• What is needed:
Restate every record word for word, without the pictures.

Top of Supplied entries

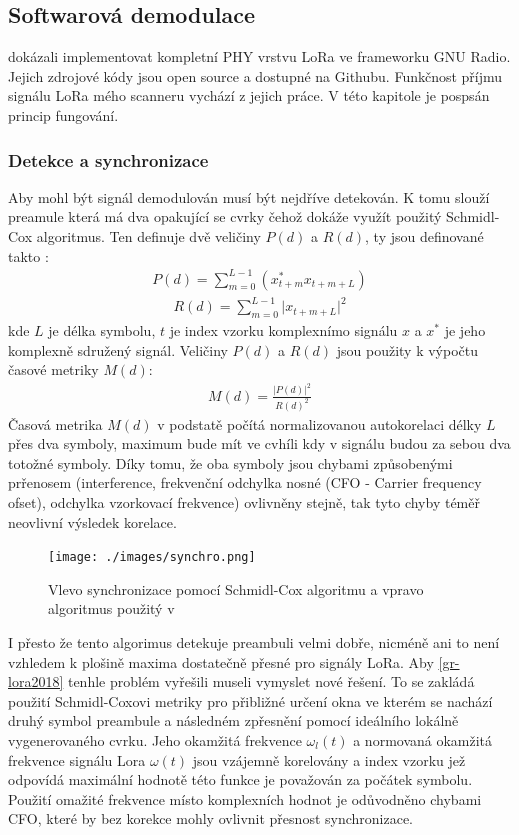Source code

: \documentclass{ctuthesis}
\begin{document}
\subsection{Softwarová demodulace} \label{sec:softdem}
\cite{gr-lora2018} dokázali implementovat kompletní PHY vrstvu LoRa ve frameworku GNU Radio. Jejich zdrojové kódy jsou open source a dostupné na Githubu. Funkčnost příjmu signálu LoRa mého scanneru vychází z jejich práce. V této kapitole je pospsán princip fungování.
\subsubsection{Detekce a synchronizace}
\label{subsec:detection}
Aby mohl být signál demodulován musí být nejdříve detekován. K tomu slouží preamule která má dva opakující se cvrky čehož dokáže využít použitý Schmidl-Cox algoritmus. Ten definuje dvě veličiny $P(d)$ a $R(d)$, ty jsou definované takto \cite{schmidlcox1997}:
\begin{align}P(d) = \sum_{m=0}^{L-1} (x_{t+m}^{\ast}x_{t+m+L})
\label{eq:lora3}
\end{align}
\begin{align}
R(d) = \sum_{m=0}^{L-1} \lvert{x_{t+m+L}}\rvert^{2}
\label{eq:lora4}
\end{align}
kde $L$ je délka symbolu, $t$ je index vzorku komplexnímo signálu $x$ a $x^{\ast}$ je jeho komplexně sdružený signál. Veličiny $P(d)$ a $R(d)$ jsou použity k výpočtu časové metriky $M(d)$:
\begin{align}
M(d) = \frac{\vert P(d) \rvert ^{2}}{R(d)^{2}}
\label{eq:lora5}
\end{align}
Časová metrika $M(d)$ v podstatě počítá normalizovanou autokorelaci délky $L$ přes dva symboly, maximum bude mít ve cvhíli kdy v signálu budou za sebou dva totožné symboly. Díky tomu, že oba symboly jsou chybami způsobenými prřenosem (interference, frekvenční odchylka nosné (CFO - Carrier frequency ofset), odchylka vzorkovací frekvence) ovlivněny stejně, tak tyto chyby téměř neovlivní výsledek korelace. \\
\begin{figure}
\caption{Vlevo synchronizace pomocí Schmidl-Cox algoritmu a vpravo algoritmus použitý v \cite{gr-lora2018}}
\texttt{[image: ./images/synchro.png]}
\label{fig:loraSyn}
\end{figure}
I přesto že tento algorimus detekuje preambuli velmi dobře, nicméně ani to není vzhledem k plošině maxima dostatečně přesné pro signály LoRa. Aby \ref{gr-lora2018} tenhle problém vyřešili museli vymyslet nové řešení. To se zakládá použití Schmidl-Coxovi metriky pro přibližné určení okna ve kterém se nachází druhý symbol preambule a následném zpřesnění pomocí ideálního lokálně vygenerovaného cvrku. Jeho okamžitá frekvence $\omega_{l}(t)$ a normovaná okamžitá frekvence signálu Lora  $\omega(t)$ jsou vzájemně korelovány a index vzorku jež odpovídá maximální hodnotě této funkce je považován za počátek symbolu. Použití omažité frekvence místo komplexních hodnot je odůvodněno chybami CFO, které by bez korekce mohly ovlivnit přesnost synchronizace.
\end{document}
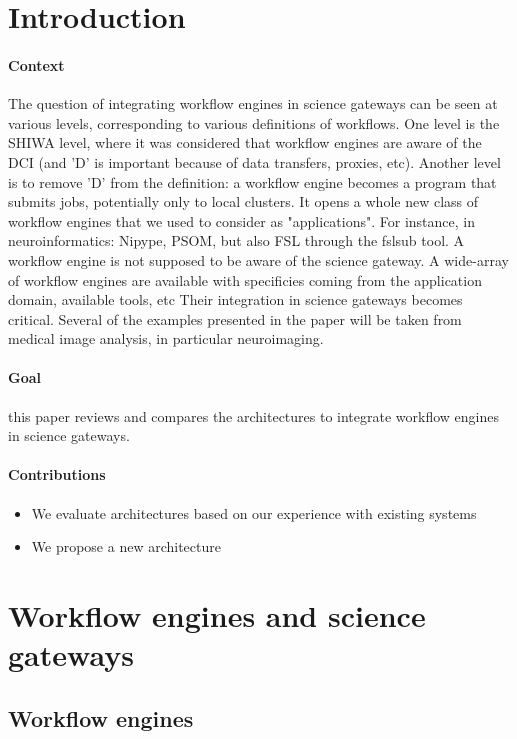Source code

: \documentclass[preprint,3p,twocolumn]{elsarticle}
\begin{document}
\section{Introduction}

\paragraph{Context} The question of integrating workflow engines in
science gateways can be seen at various levels, corresponding to
various definitions of workflows. One level is the SHIWA level, where
it was considered that workflow engines are aware of the DCI (and 'D'
is important because of data transfers, proxies, etc). Another level
is to remove 'D' from the definition: a workflow engine becomes a
program that submits jobs, potentially only to local clusters. It
opens a whole new class of workflow engines that we used to consider
as "applications". For instance, in neuroinformatics: Nipype, PSOM,
but also FSL through the fslsub tool. A workflow engine is not
supposed to be aware of the science gateway.  A wide-array of workflow
engines are available with specificies coming from the application
domain, available tools, etc Their integration in science gateways
becomes critical. Several of the examples presented in the
paper will be taken from medical image analysis, in particular
neuroimaging.

\paragraph{Goal} this paper reviews and compares the architectures to
integrate workflow engines in science gateways.

\paragraph{Contributions}
\begin{itemize}
\item We evaluate architectures based on our experience with existing systems
\item We propose a new architecture
\end{itemize}

\section{Workflow engines and science gateways}

\subsection{Workflow engines}
\end{document}

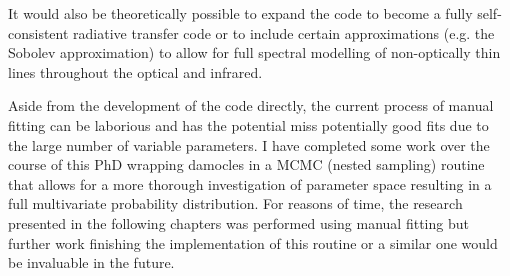 It would also be theoretically possible to expand the code to become a fully self-consistent radiative transfer code or to include certain approximations (e.g. the Sobolev approximation) to allow for full spectral modelling of non-optically thin lines throughout the optical and infrared.

Aside from the development of the code directly, the current process of manual fitting can be laborious and has the potential miss potentially good fits due to the large number of variable parameters.  I have completed some work over the course of this PhD wrapping {\sc damocles} in a MCMC (nested sampling) routine that allows for a more thorough investigation of parameter space resulting in a full multivariate probability distribution.  For reasons of time, the research presented in the following chapters was performed using manual fitting but further work finishing the implementation of this routine or a similar one would be invaluable in the future.





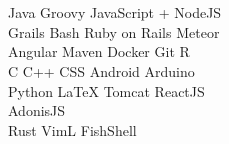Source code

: \documentclass[]{deedy-resume-openfont}
\begin{document}
\begin{minipage}[t]{0.33\textwidth}


\section{\education}

\subsection{\educationMSName}
\descript{\educationMSLocation}
\location{\educationMSDuration}
\educationMSArea
\sectionsep

\subsection{\educationBSName}
\descript{\educationBSLocation}
\location{\educationBSDuration}


\section{\skills}
\subsection{\software}
\location{\softwareProfessional:}
Java \textbullet{} Groovy \textbullet{} JavaScript + NodeJS \textbullet{} \\
Grails \textbullet{} Bash \textbullet{} Ruby on Rails \textbullet{} Meteor \textbullet{} \\
Angular \textbullet{} Maven \textbullet{} Docker \textbullet{} Git \textbullet{} R \\
\location{\softwareProjects:}
C \textbullet{} C++ \textbullet{} CSS \textbullet{} Android \textbullet{} Arduino \\
Python \textbullet{} \LaTeX \textbullet{} Tomcat \textbullet{} ReactJS \textbullet{} \\
AdonisJS \\
\location{\softwareHobby:}
Rust \textbullet{} VimL \textbullet{} FishShell
\sectionsep

\subsection{\languages}
\location{\languagesEN}
\location{\languagesFR}
\location{\languagesJP}
\location{\languagesPT}

\section{\coursework}
\subsection{\courseworkSub}
\courses

%
%

\end{minipage}
\end{document}
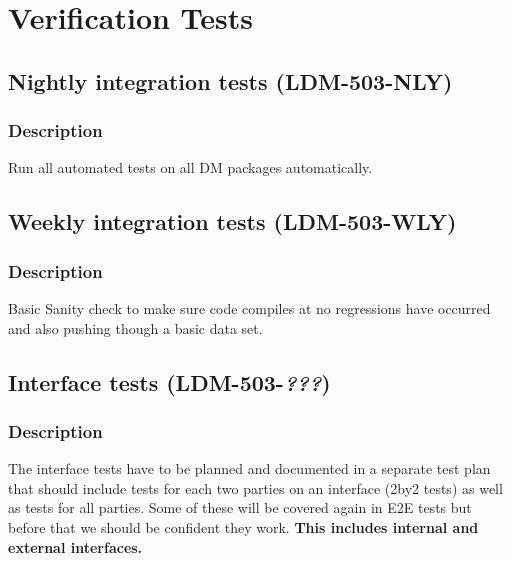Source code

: 















\section{Verification Tests \label{sect:vts}}

\subsection{Nightly integration tests (\textbf{LDM-503-NLY})}
\subsubsection{Description}
Run all automated tests on all DM packages automatically.

\subsection{Weekly integration tests (\textbf{LDM-503-WLY})}
\subsubsection{Description}
Basic Sanity check to make sure code compiles at no regressions have occurred
and also pushing though a basic data set.

\subsection{Interface tests (\textbf{LDM-503-\textit{???}})}
\subsubsection{Description}
The interface tests have to be planned and documented in a separate test plan that should include tests for each two parties on an interface (2by2 tests) as well as tests for all parties.
Some of these will be covered again in E2E tests but before that we should be confident they work.
\textbf{This includes internal and external interfaces.}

Bottom of Supplied entries

• Worked solution:
Source code

: \documentclass{ctuthesis}
\begin{document}
\subsection{Softwarová demodulace} \label{sec:softdem}
\cite{gr-lora2018} dokázali implementovat kompletní PHY vrstvu LoRa ve frameworku GNU Radio. Jejich zdrojové kódy jsou open source a dostupné na Githubu. Funkčnost příjmu signálu LoRa mého scanneru vychází z jejich práce. V této kapitole je pospsán princip fungování.
\subsubsection{Detekce a synchronizace}
\label{subsec:detection}
Aby mohl být signál demodulován musí být nejdříve detekován. K tomu slouží preamule která má dva opakující se cvrky čehož dokáže využít použitý Schmidl-Cox algoritmus. Ten definuje dvě veličiny $P(d)$ a $R(d)$, ty jsou definované takto \cite{schmidlcox1997}:
\begin{align}P(d) = \sum_{m=0}^{L-1} (x_{t+m}^{\ast}x_{t+m+L})
\label{eq:lora3}
\end{align}
\begin{align}
R(d) = \sum_{m=0}^{L-1} \lvert{x_{t+m+L}}\rvert^{2}
\label{eq:lora4}
\end{align}
kde $L$ je délka symbolu, $t$ je index vzorku komplexnímo signálu $x$ a $x^{\ast}$ je jeho komplexně sdružený signál. Veličiny $P(d)$ a $R(d)$ jsou použity k výpočtu časové metriky $M(d)$:
\begin{align}
M(d) = \frac{\vert P(d) \rvert ^{2}}{R(d)^{2}}
\label{eq:lora5}
\end{align}
Časová metrika $M(d)$ v podstatě počítá normalizovanou autokorelaci délky $L$ přes dva symboly, maximum bude mít ve cvhíli kdy v signálu budou za sebou dva totožné symboly. Díky tomu, že oba symboly jsou chybami způsobenými prřenosem (interference, frekvenční odchylka nosné (CFO - Carrier frequency ofset), odchylka vzorkovací frekvence) ovlivněny stejně, tak tyto chyby téměř neovlivní výsledek korelace. \\
\begin{figure}
\caption{Vlevo synchronizace pomocí Schmidl-Cox algoritmu a vpravo algoritmus použitý v \cite{gr-lora2018}}
\texttt{[image: ./images/synchro.png]}
\label{fig:loraSyn}
\end{figure}
I přesto že tento algorimus detekuje preambuli velmi dobře, nicméně ani to není vzhledem k plošině maxima dostatečně přesné pro signály LoRa. Aby \ref{gr-lora2018} tenhle problém vyřešili museli vymyslet nové řešení. To se zakládá použití Schmidl-Coxovi metriky pro přibližné určení okna ve kterém se nachází druhý symbol preambule a následném zpřesnění pomocí ideálního lokálně vygenerovaného cvrku. Jeho okamžitá frekvence $\omega_{l}(t)$ a normovaná okamžitá frekvence signálu Lora  $\omega(t)$ jsou vzájemně korelovány a index vzorku jež odpovídá maximální hodnotě této funkce je považován za počátek symbolu. Použití omažité frekvence místo komplexních hodnot je odůvodněno chybami CFO, které by bez korekce mohly ovlivnit přesnost synchronizace.
\end{document}
Source code

: \documentclass[preprint,3p,twocolumn]{elsarticle}
\begin{document}
\section{Introduction}

\paragraph{Context} The question of integrating workflow engines in
science gateways can be seen at various levels, corresponding to
various definitions of workflows. One level is the SHIWA level, where
it was considered that workflow engines are aware of the DCI (and 'D'
is important because of data transfers, proxies, etc). Another level
is to remove 'D' from the definition: a workflow engine becomes a
program that submits jobs, potentially only to local clusters. It
opens a whole new class of workflow engines that we used to consider
as "applications". For instance, in neuroinformatics: Nipype, PSOM,
but also FSL through the fslsub tool. A workflow engine is not
supposed to be aware of the science gateway.  A wide-array of workflow
engines are available with specificies coming from the application
domain, available tools, etc Their integration in science gateways
becomes critical. Several of the examples presented in the
paper will be taken from medical image analysis, in particular
neuroimaging.

\paragraph{Goal} this paper reviews and compares the architectures to
integrate workflow engines in science gateways.

\paragraph{Contributions}
\begin{itemize}
\item We evaluate architectures based on our experience with existing systems
\item We propose a new architecture
\end{itemize}

\section{Workflow engines and science gateways}

\subsection{Workflow engines}
\end{document}

 It would also be theoretically possible to expand the code to become a fully self-consistent radiative transfer code or to include certain approximations (e.g. the Sobolev approximation) to allow for full spectral modelling of non-optically thin lines throughout the optical and infrared.

Aside from the development of the code directly, the current process of manual fitting can be laborious and has the potential miss potentially good fits due to the large number of variable parameters.  I have completed some work over the course of this PhD wrapping {\sc damocles} in a MCMC (nested sampling) routine that allows for a more thorough investigation of parameter space resulting in a full multivariate probability distribution.  For reasons of time, the research presented in the following chapters was performed using manual fitting but further work finishing the implementation of this routine or a similar one would be invaluable in the future.





Source code

: \documentclass[]{deedy-resume-openfont}
\begin{document}
\begin{minipage}[t]{0.33\textwidth}


\section{\education}

\subsection{\educationMSName}
\descript{\educationMSLocation}
\location{\educationMSDuration}
\educationMSArea
\sectionsep

\subsection{\educationBSName}
\descript{\educationBSLocation}
\location{\educationBSDuration}


\section{\skills}
\subsection{\software}
\location{\softwareProfessional:}
Java \textbullet{} Groovy \textbullet{} JavaScript + NodeJS \textbullet{} \\
Grails \textbullet{} Bash \textbullet{} Ruby on Rails \textbullet{} Meteor \textbullet{} \\
Angular \textbullet{} Maven \textbullet{} Docker \textbullet{} Git \textbullet{} R \\
\location{\softwareProjects:}
C \textbullet{} C++ \textbullet{} CSS \textbullet{} Android \textbullet{} Arduino \\
Python \textbullet{} \LaTeX \textbullet{} Tomcat \textbullet{} ReactJS \textbullet{} \\
AdonisJS \\
\location{\softwareHobby:}
Rust \textbullet{} VimL \textbullet{} FishShell
\sectionsep

\subsection{\languages}
\location{\languagesEN}
\location{\languagesFR}
\location{\languagesJP}
\location{\languagesPT}

\section{\coursework}
\subsection{\courseworkSub}
\courses

%
%

\end{minipage}
\end{document}
Source code

: 















\section{Verification Tests \label{sect:vts}}

\subsection{Nightly integration tests (\textbf{LDM-503-NLY})}
\subsubsection{Description}
Run all automated tests on all DM packages automatically.

\subsection{Weekly integration tests (\textbf{LDM-503-WLY})}
\subsubsection{Description}
Basic Sanity check to make sure code compiles at no regressions have occurred
and also pushing though a basic data set.

\subsection{Interface tests (\textbf{LDM-503-\textit{???}})}
\subsubsection{Description}
The interface tests have to be planned and documented in a separate test plan that should include tests for each two parties on an interface (2by2 tests) as well as tests for all parties.
Some of these will be covered again in E2E tests but before that we should be confident they work.
\textbf{This includes internal and external interfaces.}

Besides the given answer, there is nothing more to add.